Listing at a specific location using lenses

I am trying to manipulate a nested data structure containing lists of items. After tricking me with various approaches, I finally settled on lenses as the best way to do this. They work great for finding and modifying certain structural elements, but so far I don’t understand how to add new elements.

From what I read, I cannot technically use Traversal, since it violates the laws of Traversal to insert a new item into the list, and suggesting that I could even figure out how to do this using Traversal in the first place (I still it's pretty weak with Haskell, and type signatures for most things in the lens package make my head spin).

In particular, what I'm trying to do is find some element in the list of elements that matches a particular selector, and then insert a new element either before or after the matched element (another function argument before or after the match). Does Control.Lens already have something that can accomplish what I'm trying to do, and my understanding of type signatures is too weak to see this? Is there a better way to accomplish what I'm trying to do?

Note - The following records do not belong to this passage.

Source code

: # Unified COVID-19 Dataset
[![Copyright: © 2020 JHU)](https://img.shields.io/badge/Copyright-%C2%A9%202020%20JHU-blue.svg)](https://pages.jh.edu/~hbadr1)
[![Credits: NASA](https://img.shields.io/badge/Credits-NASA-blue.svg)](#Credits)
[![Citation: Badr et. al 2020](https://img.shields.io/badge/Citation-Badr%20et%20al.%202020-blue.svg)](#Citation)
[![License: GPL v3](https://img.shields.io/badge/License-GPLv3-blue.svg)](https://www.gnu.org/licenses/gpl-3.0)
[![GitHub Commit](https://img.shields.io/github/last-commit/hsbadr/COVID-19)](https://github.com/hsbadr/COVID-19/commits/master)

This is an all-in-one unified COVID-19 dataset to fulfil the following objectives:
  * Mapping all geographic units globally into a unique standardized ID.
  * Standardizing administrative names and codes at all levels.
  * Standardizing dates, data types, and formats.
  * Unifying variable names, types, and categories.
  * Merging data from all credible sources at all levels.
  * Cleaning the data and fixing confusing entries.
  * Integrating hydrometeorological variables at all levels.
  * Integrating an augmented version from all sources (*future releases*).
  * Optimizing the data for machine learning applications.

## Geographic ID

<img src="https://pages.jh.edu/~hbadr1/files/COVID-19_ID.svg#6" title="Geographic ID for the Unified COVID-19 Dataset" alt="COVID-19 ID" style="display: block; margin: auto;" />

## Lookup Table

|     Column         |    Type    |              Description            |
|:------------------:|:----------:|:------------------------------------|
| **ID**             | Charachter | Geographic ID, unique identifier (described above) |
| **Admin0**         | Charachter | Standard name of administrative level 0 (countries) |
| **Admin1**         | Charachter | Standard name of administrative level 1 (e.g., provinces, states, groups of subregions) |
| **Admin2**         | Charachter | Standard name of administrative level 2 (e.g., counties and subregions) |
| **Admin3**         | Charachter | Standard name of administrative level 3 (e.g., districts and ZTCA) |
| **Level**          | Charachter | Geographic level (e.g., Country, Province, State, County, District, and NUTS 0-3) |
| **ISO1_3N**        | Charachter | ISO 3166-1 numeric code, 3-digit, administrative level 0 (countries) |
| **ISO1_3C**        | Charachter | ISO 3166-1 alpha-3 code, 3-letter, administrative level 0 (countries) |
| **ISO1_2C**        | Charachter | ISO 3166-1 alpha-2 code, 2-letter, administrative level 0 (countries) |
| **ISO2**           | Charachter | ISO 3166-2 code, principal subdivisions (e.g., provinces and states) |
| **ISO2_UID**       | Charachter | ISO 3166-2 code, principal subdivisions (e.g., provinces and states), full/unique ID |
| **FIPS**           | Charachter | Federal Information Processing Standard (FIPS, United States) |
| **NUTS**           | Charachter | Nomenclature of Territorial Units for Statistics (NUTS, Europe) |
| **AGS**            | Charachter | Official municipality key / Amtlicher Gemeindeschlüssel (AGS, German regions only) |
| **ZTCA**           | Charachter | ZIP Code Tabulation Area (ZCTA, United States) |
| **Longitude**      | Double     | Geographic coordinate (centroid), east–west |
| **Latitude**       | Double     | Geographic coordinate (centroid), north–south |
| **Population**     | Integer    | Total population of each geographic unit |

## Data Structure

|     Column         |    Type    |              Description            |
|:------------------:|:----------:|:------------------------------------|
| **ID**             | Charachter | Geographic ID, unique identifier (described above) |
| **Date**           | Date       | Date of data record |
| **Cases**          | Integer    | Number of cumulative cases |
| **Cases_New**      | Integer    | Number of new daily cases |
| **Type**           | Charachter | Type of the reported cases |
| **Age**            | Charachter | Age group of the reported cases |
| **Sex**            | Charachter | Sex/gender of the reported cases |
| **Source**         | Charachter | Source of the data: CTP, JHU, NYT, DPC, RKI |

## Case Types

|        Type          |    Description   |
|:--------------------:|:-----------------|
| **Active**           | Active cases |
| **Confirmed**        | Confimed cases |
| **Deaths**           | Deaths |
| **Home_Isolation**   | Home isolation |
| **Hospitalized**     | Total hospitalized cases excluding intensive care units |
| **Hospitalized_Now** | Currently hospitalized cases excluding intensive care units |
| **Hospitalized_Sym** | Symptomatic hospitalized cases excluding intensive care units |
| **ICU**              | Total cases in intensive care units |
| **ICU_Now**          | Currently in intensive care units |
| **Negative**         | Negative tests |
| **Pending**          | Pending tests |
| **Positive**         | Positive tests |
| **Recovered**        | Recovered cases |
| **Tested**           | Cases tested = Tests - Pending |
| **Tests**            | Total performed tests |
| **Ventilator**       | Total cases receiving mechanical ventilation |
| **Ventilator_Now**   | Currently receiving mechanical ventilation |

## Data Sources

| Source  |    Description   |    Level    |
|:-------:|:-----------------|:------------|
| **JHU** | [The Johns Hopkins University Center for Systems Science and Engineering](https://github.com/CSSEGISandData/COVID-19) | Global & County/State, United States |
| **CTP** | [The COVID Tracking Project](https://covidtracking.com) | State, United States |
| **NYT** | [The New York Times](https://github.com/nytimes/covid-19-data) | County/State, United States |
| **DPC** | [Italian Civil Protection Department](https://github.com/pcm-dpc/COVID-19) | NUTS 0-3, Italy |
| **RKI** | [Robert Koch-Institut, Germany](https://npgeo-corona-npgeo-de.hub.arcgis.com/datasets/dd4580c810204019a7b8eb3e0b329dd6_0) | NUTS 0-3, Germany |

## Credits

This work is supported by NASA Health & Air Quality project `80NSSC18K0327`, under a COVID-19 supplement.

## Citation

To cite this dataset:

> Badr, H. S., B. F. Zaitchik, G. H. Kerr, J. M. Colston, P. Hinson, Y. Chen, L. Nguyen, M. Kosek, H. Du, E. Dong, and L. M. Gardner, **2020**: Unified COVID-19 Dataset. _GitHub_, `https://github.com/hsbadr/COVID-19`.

It would be rather trivial if I were just trying to add a new element either to the beginning or to the end of the list, but its difficult part is a place somewhere somewhere in between. In some of the pre-object codes that I wrote, I used the fold to accomplish what I wanted, but it began to push into more deeply nested parts of the structure (EG - fold inside the fold inside the fold), so I turned to Control. Lens to try to unravel some of these riots.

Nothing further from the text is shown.